Yes, it is 32 bit Vista Home Premium. The PC is Toshiba A205-S4777.

For Tech: Is Autoruns a utility to download from microsoft?

Thanks much for the replies.

Yes. http://technet.microsoft.com/en-us/sysinternals/bb963902.aspx

Using my grand-daughter’s phrase “My Bad”

It appears that I had this problem of awarealert.sys loading at boot solved with removal of the registry keys and values associated with adwarealert.sys. I did not read ntbolg.txt closely enough. Once established each new boot is appended with time stamp to the existing file. I was reading the beginning and seeing adwarealert.sys each time and thinking it was the most current boot log.
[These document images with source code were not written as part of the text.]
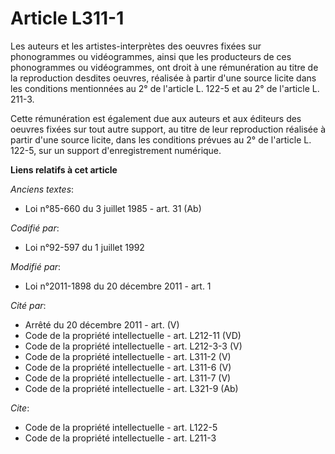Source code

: # Article L311-1

Les auteurs et les artistes-interprètes des oeuvres fixées sur phonogrammes ou vidéogrammes, ainsi que les producteurs de ces
phonogrammes ou vidéogrammes, ont droit à une rémunération au titre de la reproduction desdites oeuvres, réalisée à partir
d'une source licite dans les conditions mentionnées au 2° de l'article L. 122-5 et au 2° de l'article L. 211-3. 

Cette rémunération est également due aux auteurs et aux éditeurs des oeuvres fixées sur tout autre support, au titre de leur
reproduction réalisée à partir d'une source licite, dans les conditions prévues au 2° de l'article L. 122-5, sur un support
d'enregistrement numérique.

**Liens relatifs à cet article**

_Anciens textes_:

  - Loi n°85-660 du 3 juillet 1985 - art. 31 (Ab)

_Codifié par_:

  - Loi n°92-597 du 1 juillet 1992

_Modifié par_:

  - Loi n°2011-1898 du 20 décembre 2011 - art. 1

_Cité par_:

  - Arrêté du 20 décembre 2011 - art. (V)
  - Code de la propriété intellectuelle - art. L212-11 (VD)
  - Code de la propriété intellectuelle - art. L212-3-3 (V)
  - Code de la propriété intellectuelle - art. L311-2 (V)
  - Code de la propriété intellectuelle - art. L311-6 (V)
  - Code de la propriété intellectuelle - art. L311-7 (V)
  - Code de la propriété intellectuelle - art. L321-9 (Ab)

_Cite_:

  - Code de la propriété intellectuelle - art. L122-5
  - Code de la propriété intellectuelle - art. L211-3
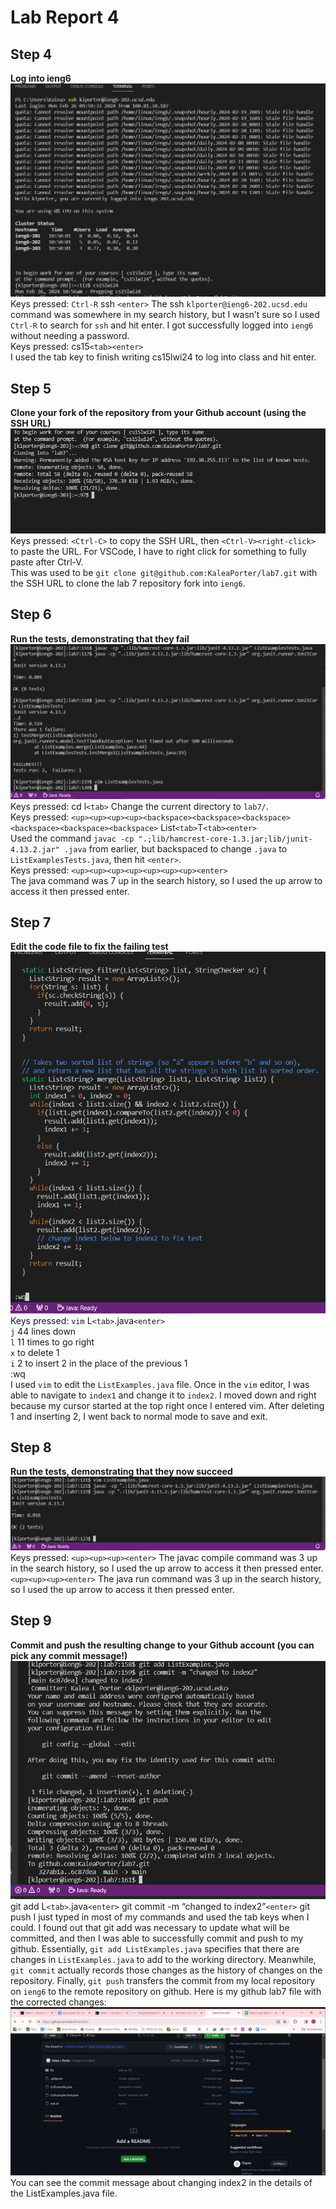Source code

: # Lab Report 4

## Step 4
**Log into ieng6**  
![Image](step4new.png)  
Keys pressed: `Ctrl-R` ssh `<enter>`
The ssh `klporter@ieng6-202.ucsd.edu` command was somewhere in my search history, but I wasn’t sure so I used `Ctrl-R` to search for `ssh` and hit enter. I got successfully logged into `ieng6` without needing a password.    
Keys pressed: cs15`<tab><enter>`  
I used the tab key to finish writing cs15lwi24 to log into class and hit enter.


## Step 5
**Clone your fork of the repository from your Github account (using the SSH URL)**  
![Image](gitClone.png)  
Keys pressed: `<Ctrl-C>` to copy the SSH URL, then `<Ctrl-V><right-click>` to paste the URL. For VSCode, I have to right click for something to fully paste after Ctrl-V.   
This was used to be `git clone git@github.com:KaleaPorter/lab7.git` with the SSH URL to clone the lab 7 repository fork into `ieng6`.  

## Step 6  
**Run the tests, demonstrating that they fail**  
![Image](step6Real.png)  
Keys pressed: cd l`<tab>` 
Change the current directory to `lab7/`.  
Keys pressed: `<up><up><up><up><backspace><backspace><backspace><backspace><backspace><backspace>` List`<tab>`T`<tab><enter>`  
Used the command `javac -cp ".;lib/hamcrest-core-1.3.jar;lib/junit-4.13.2.jar" .java` from earlier, but backspaced to change `.java` to `ListExamplesTests.java`, then hit `<enter>`.  
Keys pressed: `<up><up><up><up><up><up><up><enter>`  
The java command was 7 up in the search history, so I used the up arrow to access it then pressed enter.  


## Step 7  
**Edit the code file to fix the failing test**  
![Image](step7.png)  
Keys pressed: `vim` L`<tab>`.java`<enter>`   
`j` 44 lines down   
`l` 11 times to go right  
`x` to delete 1  
`i` 2 to insert 2 in the place of the previous 1  
:wq<enter>  
I used `vim` to edit the `ListExamples.java` file. Once in the `vim` editor, I was able to navigate to `index1` and change it to `index2`. I moved down and right because my cursor started at the top right once I entered vim. After deleting 1 and inserting 2, I went back to normal mode to save and exit.  


## Step 8  
**Run the tests, demonstrating that they now succeed**  
![Image](step8.png)  
Keys pressed: `<up><up><up><enter>`
The javac compile command was 3 up in the search history, so I used the up arrow to access it then pressed enter.
`<up><up><up><enter>`
The java run command was 3 up in the search history, so I used the up arrow to access it then pressed enter.


## Step 9  
**Commit and push the resulting change to your Github account (you can pick any commit message!)**
![Image](step9.png)  
git add L`<tab>`.java`<enter>`
git commit -m “changed to index2”`<enter>`
git push
I just typed in most of my commands and used the tab keys when I could. I found out that git add was necessary to update what will be committed, and then I was able to successfully commit and push to my github. Essentially, `git add ListExamples.java` specifies that there are changes in `ListExamples.java` to add to the working directory. Meanwhile, `git commit` actually records those changes as the history of changes on the repository. Finally, `git push` transfers the commit from my local repository on `ieng6` to the remote repository on github. Here is my github lab7 file with the corrected changes:  
![Image](github.png)  
You can see the commit message about changing index2 in the details of the ListExamples.java file.  
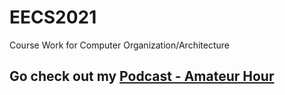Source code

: # EECS2021
Course Work for Computer Organization/Architecture 

## Go check out my [Podcast - Amateur Hour](https://open.spotify.com/show/6G01A4kQpffGEIH6aw26mb)
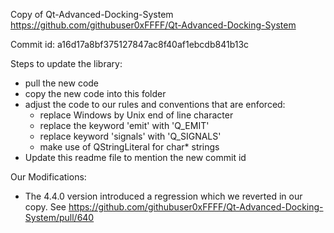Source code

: Copy of Qt-Advanced-Docking-System
https://github.com/githubuser0xFFFF/Qt-Advanced-Docking-System

Commit id: a16d17a8bf375127847ac8f40af1ebcdb841b13c

Steps to update the library:
* pull the new code
* copy the new code into this folder
* adjust the code to our rules and conventions that are enforced:
    * replace Windows by Unix end of line character
    * replace the keyword 'emit' with 'Q_EMIT'
    * replace keyword 'signals' with 'Q_SIGNALS'
    * make use of QStringLiteral for char* strings
* Update this readme file to mention the new commit id

Our Modifications:
* The 4.4.0 version introduced a regression which we reverted in our copy. See https://github.com/githubuser0xFFFF/Qt-Advanced-Docking-System/pull/640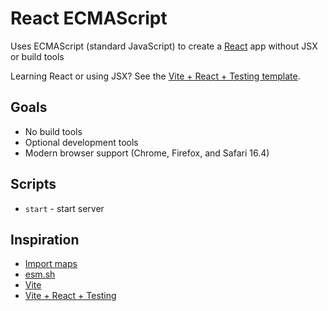# React ECMAScript

Uses ECMAScript (standard JavaScript) to create a [React](https://react.dev/) app without JSX or build tools

Learning React or using JSX? See the [Vite + React + Testing template](https://github.com/nickmccurdy/vite-react-testing).

## Goals

- No build tools
- Optional development tools
- Modern browser support (Chrome, Firefox, and Safari 16.4)

## Scripts

- `start` - start server

## Inspiration

- [Import maps](https://developer.mozilla.org/en-US/docs/Web/HTML/Element/script/type/importmap)
- [esm.sh](https://esm.sh/)
- [Vite](https://github.com/vitejs/vite/tree/main/packages/create-vite/template-react)
- [Vite + React + Testing](https://github.com/nickmccurdy/vite-react-testing)
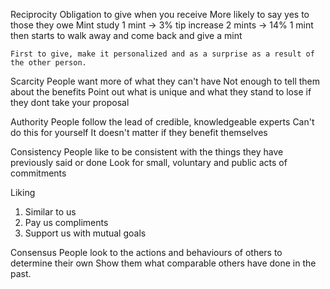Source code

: Reciprocity
  Obligation to give when you receive
  More likely to say yes to those they owe
  Mint study
    1 mint -> 3% tip increase
    2 mints -> 14%
    1 mint then starts to walk away and come back and give a mint
    
    First to give, make it personalized and as a surprise as a result of the other person.

Scarcity
  People want more of what they can't have
  Not enough to tell them about the benefits
  Point out what is unique and what they stand to lose if they dont take your proposal

Authority
  People follow the lead of credible, knowledgeable experts
  Can't do this for yourself
  It doesn't matter if they benefit themselves

Consistency
  People like to be consistent with the things they have previously said or done
  Look for small, voluntary and public acts of commitments 

Liking
  1. Similar to us
  2. Pay us compliments
  3. Support us with mutual goals

Consensus
  People look to the actions and behaviours of others to determine their own
  Show them what comparable others have done in the past.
Attached is a copy of the backup registry converted to text which shows the adwarealert,sys keys that were removed and a copy of the log which shows the loading and then no longer loading of adwarealert.sys.

I would advise anyone who is not having this problem not to attempt the registry changes and just wait for removal software to catch up with adwarealert.

If removal is attempted have on an a windows recovery boot CD and backup the registry before any edits.

If anyone put any work into this solved issue, I apologize.